> _Saved entries_
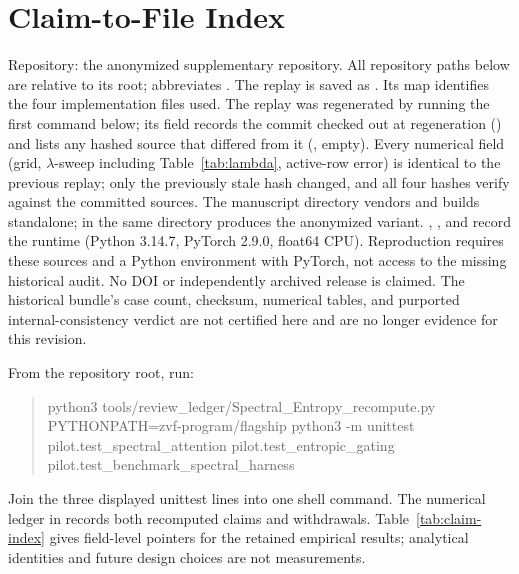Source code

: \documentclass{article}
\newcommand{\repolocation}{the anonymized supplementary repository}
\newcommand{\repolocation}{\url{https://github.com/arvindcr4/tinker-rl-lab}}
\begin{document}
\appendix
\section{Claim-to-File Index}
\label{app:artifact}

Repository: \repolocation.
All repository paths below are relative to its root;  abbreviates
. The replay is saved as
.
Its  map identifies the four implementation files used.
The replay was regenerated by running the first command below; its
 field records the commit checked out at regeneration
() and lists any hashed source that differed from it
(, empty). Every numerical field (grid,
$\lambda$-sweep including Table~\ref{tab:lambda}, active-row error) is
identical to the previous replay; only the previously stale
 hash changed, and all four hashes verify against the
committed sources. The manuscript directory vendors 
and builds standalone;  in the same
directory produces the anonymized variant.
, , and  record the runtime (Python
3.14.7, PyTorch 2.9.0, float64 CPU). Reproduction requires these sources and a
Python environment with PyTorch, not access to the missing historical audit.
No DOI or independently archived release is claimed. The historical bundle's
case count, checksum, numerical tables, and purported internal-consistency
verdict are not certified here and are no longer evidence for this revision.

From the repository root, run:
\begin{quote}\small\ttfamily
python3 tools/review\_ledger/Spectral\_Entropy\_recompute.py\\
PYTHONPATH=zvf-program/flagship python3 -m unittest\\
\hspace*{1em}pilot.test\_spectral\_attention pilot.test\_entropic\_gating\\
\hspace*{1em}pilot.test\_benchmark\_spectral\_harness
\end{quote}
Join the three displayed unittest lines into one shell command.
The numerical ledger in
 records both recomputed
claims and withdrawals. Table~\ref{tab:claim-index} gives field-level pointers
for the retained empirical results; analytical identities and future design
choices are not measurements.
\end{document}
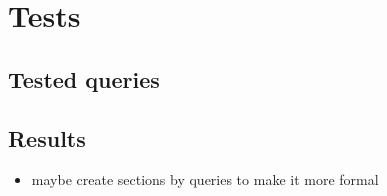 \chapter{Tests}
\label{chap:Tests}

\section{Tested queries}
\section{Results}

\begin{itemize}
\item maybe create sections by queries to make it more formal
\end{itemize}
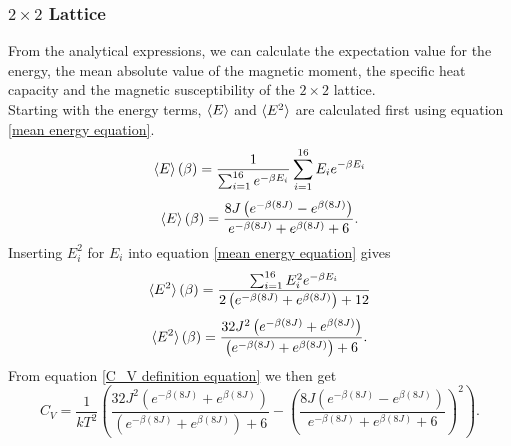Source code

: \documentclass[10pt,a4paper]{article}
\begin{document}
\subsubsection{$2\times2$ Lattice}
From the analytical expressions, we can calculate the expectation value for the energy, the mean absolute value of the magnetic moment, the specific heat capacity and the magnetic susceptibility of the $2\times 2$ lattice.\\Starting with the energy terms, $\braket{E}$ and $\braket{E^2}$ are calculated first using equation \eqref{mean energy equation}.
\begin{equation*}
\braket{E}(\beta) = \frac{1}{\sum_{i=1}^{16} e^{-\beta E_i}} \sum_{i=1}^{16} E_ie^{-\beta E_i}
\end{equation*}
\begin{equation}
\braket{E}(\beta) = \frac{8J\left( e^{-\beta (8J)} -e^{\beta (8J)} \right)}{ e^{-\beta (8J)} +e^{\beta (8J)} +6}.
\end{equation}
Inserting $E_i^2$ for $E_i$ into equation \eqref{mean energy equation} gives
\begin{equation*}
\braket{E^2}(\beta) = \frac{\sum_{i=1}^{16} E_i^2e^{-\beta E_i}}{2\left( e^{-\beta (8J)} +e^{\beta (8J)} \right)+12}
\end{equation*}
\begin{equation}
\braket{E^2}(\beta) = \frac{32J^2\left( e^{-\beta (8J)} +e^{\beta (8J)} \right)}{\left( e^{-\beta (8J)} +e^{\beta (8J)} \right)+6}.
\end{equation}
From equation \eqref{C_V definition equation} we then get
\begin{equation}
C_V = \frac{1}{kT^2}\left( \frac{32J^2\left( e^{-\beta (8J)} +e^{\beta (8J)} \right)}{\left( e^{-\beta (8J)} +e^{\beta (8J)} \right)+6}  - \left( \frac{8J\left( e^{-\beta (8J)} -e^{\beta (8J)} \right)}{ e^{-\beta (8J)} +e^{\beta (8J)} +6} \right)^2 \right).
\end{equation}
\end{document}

> _EXERCISE DIRECTIONS_
Output the entries verbatim, skipping images.

> _SOLUTION TO THIS TASK_
Source code

: \documentclass{article}
\newcommand{\repolocation}{the anonymized supplementary repository}
\newcommand{\repolocation}{\url{https://github.com/arvindcr4/tinker-rl-lab}}
\begin{document}
\appendix
\section{Claim-to-File Index}
\label{app:artifact}

Repository: \repolocation.
All repository paths below are relative to its root;  abbreviates
. The replay is saved as
.
Its  map identifies the four implementation files used.
The replay was regenerated by running the first command below; its
 field records the commit checked out at regeneration
() and lists any hashed source that differed from it
(, empty). Every numerical field (grid,
$\lambda$-sweep including Table~\ref{tab:lambda}, active-row error) is
identical to the previous replay; only the previously stale
 hash changed, and all four hashes verify against the
committed sources. The manuscript directory vendors 
and builds standalone;  in the same
directory produces the anonymized variant.
, , and  record the runtime (Python
3.14.7, PyTorch 2.9.0, float64 CPU). Reproduction requires these sources and a
Python environment with PyTorch, not access to the missing historical audit.
No DOI or independently archived release is claimed. The historical bundle's
case count, checksum, numerical tables, and purported internal-consistency
verdict are not certified here and are no longer evidence for this revision.

From the repository root, run:
\begin{quote}\small\ttfamily
python3 tools/review\_ledger/Spectral\_Entropy\_recompute.py\\
PYTHONPATH=zvf-program/flagship python3 -m unittest\\
\hspace*{1em}pilot.test\_spectral\_attention pilot.test\_entropic\_gating\\
\hspace*{1em}pilot.test\_benchmark\_spectral\_harness
\end{quote}
Join the three displayed unittest lines into one shell command.
The numerical ledger in
 records both recomputed
claims and withdrawals. Table~\ref{tab:claim-index} gives field-level pointers
for the retained empirical results; analytical identities and future design
choices are not measurements.
\end{document}
 \chapter{Tests}
\label{chap:Tests}

\section{Tested queries}
\section{Results}

\begin{itemize}
\item maybe create sections by queries to make it more formal
\end{itemize}
Source code

: \documentclass[10pt,a4paper]{article}
\begin{document}
\subsubsection{$2\times2$ Lattice}
From the analytical expressions, we can calculate the expectation value for the energy, the mean absolute value of the magnetic moment, the specific heat capacity and the magnetic susceptibility of the $2\times 2$ lattice.\\Starting with the energy terms, $\braket{E}$ and $\braket{E^2}$ are calculated first using equation \eqref{mean energy equation}.
\begin{equation*}
\braket{E}(\beta) = \frac{1}{\sum_{i=1}^{16} e^{-\beta E_i}} \sum_{i=1}^{16} E_ie^{-\beta E_i}
\end{equation*}
\begin{equation}
\braket{E}(\beta) = \frac{8J\left( e^{-\beta (8J)} -e^{\beta (8J)} \right)}{ e^{-\beta (8J)} +e^{\beta (8J)} +6}.
\end{equation}
Inserting $E_i^2$ for $E_i$ into equation \eqref{mean energy equation} gives
\begin{equation*}
\braket{E^2}(\beta) = \frac{\sum_{i=1}^{16} E_i^2e^{-\beta E_i}}{2\left( e^{-\beta (8J)} +e^{\beta (8J)} \right)+12}
\end{equation*}
\begin{equation}
\braket{E^2}(\beta) = \frac{32J^2\left( e^{-\beta (8J)} +e^{\beta (8J)} \right)}{\left( e^{-\beta (8J)} +e^{\beta (8J)} \right)+6}.
\end{equation}
From equation \eqref{C_V definition equation} we then get
\begin{equation}
C_V = \frac{1}{kT^2}\left( \frac{32J^2\left( e^{-\beta (8J)} +e^{\beta (8J)} \right)}{\left( e^{-\beta (8J)} +e^{\beta (8J)} \right)+6}  - \left( \frac{8J\left( e^{-\beta (8J)} -e^{\beta (8J)} \right)}{ e^{-\beta (8J)} +e^{\beta (8J)} +6} \right)^2 \right).
\end{equation}
\end{document}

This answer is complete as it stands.